Why Does My Cat Spray?

In the wild, cats leave scent signals to communicate with other cats through rubbing, scratching, urinating, and spraying. Scent signals let cats know when another cat has claimed an area as their own, when they were there and might return, and if they are looking for a mate. While most spay and neutered cats who live indoors do not feel the need to spray, those who do are typically under stress and want to surround themselves with their own scent for protection. Even though you’ve created a safe, nurturing environment for your cat, she may still feel distressed and want to mark her territory.

What to Do if Your Cat is Spraying

First, determine whether your cat is spraying or urinating. Cats urinate by squatting onto a horizontal surface; spraying occurs standing up. The cat makes a treading motion with her back feet and quivers her tail, leaving her scent mark on a vertical surface.

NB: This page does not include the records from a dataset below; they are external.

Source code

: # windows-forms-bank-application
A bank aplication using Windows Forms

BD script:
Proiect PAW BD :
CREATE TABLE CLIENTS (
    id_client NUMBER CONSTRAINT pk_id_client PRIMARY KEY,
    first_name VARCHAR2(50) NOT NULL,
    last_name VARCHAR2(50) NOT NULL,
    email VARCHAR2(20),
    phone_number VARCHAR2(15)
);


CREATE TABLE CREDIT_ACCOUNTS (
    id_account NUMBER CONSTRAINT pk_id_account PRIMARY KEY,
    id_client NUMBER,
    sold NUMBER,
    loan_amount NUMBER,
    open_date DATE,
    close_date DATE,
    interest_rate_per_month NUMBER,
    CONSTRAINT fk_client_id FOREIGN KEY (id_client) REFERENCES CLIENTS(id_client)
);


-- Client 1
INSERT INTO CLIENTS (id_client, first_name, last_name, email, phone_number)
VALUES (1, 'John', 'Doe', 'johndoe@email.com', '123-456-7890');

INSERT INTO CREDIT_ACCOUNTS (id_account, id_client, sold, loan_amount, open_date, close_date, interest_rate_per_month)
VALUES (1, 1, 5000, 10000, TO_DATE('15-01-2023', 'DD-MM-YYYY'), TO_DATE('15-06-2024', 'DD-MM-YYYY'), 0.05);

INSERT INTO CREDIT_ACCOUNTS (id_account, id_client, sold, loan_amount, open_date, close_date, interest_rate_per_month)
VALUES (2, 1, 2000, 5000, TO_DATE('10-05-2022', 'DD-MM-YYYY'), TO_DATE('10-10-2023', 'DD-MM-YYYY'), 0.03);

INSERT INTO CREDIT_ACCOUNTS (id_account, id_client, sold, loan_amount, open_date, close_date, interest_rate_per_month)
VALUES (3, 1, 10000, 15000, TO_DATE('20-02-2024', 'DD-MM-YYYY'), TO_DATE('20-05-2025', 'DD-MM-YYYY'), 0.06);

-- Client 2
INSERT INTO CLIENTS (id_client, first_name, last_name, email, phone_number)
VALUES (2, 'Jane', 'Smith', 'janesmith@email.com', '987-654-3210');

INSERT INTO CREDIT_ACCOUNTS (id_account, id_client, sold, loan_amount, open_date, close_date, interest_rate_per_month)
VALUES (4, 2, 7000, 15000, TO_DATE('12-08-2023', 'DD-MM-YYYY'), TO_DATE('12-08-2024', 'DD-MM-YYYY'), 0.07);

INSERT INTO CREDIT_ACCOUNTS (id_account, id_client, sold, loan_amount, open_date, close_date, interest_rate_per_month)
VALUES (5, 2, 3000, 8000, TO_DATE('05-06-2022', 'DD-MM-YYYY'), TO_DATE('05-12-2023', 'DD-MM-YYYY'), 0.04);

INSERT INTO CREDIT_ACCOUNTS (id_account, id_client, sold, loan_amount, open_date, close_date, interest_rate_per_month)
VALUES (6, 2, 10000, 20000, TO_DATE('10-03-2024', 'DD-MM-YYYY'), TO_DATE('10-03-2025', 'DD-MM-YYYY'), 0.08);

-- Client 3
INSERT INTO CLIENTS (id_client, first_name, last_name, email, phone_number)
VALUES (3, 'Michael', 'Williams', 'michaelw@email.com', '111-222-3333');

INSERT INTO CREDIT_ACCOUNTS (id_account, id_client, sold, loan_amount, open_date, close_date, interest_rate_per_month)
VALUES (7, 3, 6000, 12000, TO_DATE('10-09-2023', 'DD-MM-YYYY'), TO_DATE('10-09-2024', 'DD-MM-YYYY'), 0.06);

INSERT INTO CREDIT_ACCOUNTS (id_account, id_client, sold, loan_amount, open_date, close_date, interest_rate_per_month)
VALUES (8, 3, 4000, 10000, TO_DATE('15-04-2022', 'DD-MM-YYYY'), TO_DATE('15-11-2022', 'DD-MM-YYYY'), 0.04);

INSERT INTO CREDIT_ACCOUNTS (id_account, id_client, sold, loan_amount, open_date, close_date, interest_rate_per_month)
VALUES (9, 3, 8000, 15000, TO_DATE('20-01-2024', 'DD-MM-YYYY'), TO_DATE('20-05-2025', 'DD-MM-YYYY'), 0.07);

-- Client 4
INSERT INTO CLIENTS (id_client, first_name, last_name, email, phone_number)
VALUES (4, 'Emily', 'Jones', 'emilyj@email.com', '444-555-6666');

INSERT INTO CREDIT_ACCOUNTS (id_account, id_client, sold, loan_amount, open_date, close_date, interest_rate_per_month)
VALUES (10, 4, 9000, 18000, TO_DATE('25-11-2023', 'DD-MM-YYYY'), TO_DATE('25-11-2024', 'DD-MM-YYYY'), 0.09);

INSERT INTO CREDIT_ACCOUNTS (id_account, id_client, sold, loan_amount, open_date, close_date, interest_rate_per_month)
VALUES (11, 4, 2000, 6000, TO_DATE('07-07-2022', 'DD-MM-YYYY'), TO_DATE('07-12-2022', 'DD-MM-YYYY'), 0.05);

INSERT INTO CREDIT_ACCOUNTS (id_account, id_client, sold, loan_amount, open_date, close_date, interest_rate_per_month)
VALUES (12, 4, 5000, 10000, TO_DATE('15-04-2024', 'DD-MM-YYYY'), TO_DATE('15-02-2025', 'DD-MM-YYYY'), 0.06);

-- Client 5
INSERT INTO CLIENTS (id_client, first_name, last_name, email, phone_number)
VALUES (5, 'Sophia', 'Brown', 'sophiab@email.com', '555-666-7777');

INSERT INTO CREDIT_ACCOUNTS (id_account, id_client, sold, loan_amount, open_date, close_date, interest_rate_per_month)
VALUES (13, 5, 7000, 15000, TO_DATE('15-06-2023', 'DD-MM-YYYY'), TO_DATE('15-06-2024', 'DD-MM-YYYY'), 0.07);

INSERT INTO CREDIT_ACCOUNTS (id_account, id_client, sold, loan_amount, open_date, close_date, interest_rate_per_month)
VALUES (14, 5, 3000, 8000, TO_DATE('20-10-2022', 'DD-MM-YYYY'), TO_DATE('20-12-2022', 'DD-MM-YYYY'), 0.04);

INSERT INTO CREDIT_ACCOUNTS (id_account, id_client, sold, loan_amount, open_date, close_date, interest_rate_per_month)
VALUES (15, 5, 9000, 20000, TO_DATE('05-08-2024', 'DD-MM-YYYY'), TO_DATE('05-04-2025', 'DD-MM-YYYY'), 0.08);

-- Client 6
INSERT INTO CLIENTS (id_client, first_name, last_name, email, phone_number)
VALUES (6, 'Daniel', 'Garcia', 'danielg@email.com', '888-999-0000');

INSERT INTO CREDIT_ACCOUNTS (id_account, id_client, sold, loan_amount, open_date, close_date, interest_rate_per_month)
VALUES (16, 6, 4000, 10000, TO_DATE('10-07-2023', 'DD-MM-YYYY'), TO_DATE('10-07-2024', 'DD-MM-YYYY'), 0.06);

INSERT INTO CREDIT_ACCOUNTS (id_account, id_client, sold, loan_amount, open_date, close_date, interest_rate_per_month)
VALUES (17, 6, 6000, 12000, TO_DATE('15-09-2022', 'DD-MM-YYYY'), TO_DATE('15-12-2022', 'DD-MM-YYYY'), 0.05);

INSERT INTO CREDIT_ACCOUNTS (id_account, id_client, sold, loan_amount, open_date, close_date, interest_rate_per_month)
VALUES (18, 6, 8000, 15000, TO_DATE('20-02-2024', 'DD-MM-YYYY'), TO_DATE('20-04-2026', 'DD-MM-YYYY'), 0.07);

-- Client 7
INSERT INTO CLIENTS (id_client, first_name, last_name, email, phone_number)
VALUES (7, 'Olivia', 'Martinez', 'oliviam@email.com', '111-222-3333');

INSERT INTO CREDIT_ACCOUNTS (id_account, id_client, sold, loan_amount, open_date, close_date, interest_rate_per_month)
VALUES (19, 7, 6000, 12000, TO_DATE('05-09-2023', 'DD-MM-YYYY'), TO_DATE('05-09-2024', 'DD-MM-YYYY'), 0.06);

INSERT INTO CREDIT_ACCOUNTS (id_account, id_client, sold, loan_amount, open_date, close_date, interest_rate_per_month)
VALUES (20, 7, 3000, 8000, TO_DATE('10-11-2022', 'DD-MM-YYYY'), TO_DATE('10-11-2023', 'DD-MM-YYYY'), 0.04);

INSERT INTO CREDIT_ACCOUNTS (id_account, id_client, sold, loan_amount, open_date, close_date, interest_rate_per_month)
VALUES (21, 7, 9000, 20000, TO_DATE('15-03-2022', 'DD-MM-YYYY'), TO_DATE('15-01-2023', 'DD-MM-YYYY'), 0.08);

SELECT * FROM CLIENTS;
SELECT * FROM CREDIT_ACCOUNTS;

If your cat has begun urinating outside of their litter box, be sure that the box is regularly cleaned. If the behavior persists, take them to the veterinarian to check for lower urinary tract disease and cystitis. A urinary tract infection can cause your cat to urinate while standing, confusing the act with spraying. Cystitis can also cause symptoms of lower urinary tract disease, including frequent attempts to urinate, straining to urinate, crying while urinating, and blood in urine. Cats who suffer from recurrent cystitis often benefit from increased fluid intake, which may require switching your cat to wet food might be a helpful part of an overall treatment plan. Consult your veterinarian for help managing health concerns and nutrition.

Consider recent changes to your household that may be affecting your cat’s behavior—especially if they spend most of their time indoors. Unsettling changes can include the arrival of a new baby or pet, a house move, schedule changes, or even rearranging furniture. To deter threats from other household or neighborhood cats, block access to cat flaps or doors. Once your cat feels that their territory is not threatened, they will no longer feel the need to mark it.